**What needs to be done:** In the records below, count each line where the word "Introductory" appears, and reply with that number only.

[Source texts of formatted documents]
%%

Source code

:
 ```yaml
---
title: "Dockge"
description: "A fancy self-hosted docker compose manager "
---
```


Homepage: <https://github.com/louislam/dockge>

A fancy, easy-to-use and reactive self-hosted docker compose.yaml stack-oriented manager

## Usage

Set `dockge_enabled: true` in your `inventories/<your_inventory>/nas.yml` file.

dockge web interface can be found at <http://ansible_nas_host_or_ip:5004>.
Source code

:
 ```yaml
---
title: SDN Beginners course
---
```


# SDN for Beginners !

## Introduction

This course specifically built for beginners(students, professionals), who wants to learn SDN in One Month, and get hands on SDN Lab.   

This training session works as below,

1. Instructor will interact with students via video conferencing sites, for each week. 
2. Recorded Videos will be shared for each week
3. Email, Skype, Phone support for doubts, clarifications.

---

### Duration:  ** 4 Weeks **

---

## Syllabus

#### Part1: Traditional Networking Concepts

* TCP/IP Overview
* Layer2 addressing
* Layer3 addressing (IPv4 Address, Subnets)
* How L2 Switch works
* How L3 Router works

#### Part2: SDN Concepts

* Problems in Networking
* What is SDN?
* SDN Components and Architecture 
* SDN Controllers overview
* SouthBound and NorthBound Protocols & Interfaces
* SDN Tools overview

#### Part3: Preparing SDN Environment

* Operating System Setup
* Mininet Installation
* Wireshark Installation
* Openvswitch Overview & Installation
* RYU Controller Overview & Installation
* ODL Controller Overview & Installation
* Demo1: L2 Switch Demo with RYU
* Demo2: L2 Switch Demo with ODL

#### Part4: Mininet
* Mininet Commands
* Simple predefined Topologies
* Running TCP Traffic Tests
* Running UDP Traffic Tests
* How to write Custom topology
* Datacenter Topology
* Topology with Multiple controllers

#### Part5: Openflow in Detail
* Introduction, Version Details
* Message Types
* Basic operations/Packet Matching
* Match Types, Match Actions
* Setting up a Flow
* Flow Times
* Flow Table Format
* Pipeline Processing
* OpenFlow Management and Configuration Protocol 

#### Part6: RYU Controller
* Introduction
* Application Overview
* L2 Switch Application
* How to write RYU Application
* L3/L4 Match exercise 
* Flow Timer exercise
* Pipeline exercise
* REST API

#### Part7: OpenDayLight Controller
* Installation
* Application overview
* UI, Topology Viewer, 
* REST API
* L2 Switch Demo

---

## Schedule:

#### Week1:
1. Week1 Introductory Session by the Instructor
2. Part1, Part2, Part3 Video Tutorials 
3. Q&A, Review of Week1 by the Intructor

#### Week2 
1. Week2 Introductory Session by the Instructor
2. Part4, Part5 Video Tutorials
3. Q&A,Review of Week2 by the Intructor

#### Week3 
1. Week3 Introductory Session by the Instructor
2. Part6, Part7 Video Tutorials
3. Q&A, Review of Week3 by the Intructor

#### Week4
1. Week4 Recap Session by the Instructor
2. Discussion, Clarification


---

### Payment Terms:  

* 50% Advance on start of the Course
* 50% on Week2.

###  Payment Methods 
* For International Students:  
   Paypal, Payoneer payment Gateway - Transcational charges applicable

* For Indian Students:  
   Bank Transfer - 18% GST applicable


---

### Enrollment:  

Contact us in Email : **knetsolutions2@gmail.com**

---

%%

**Answer for the task:** 3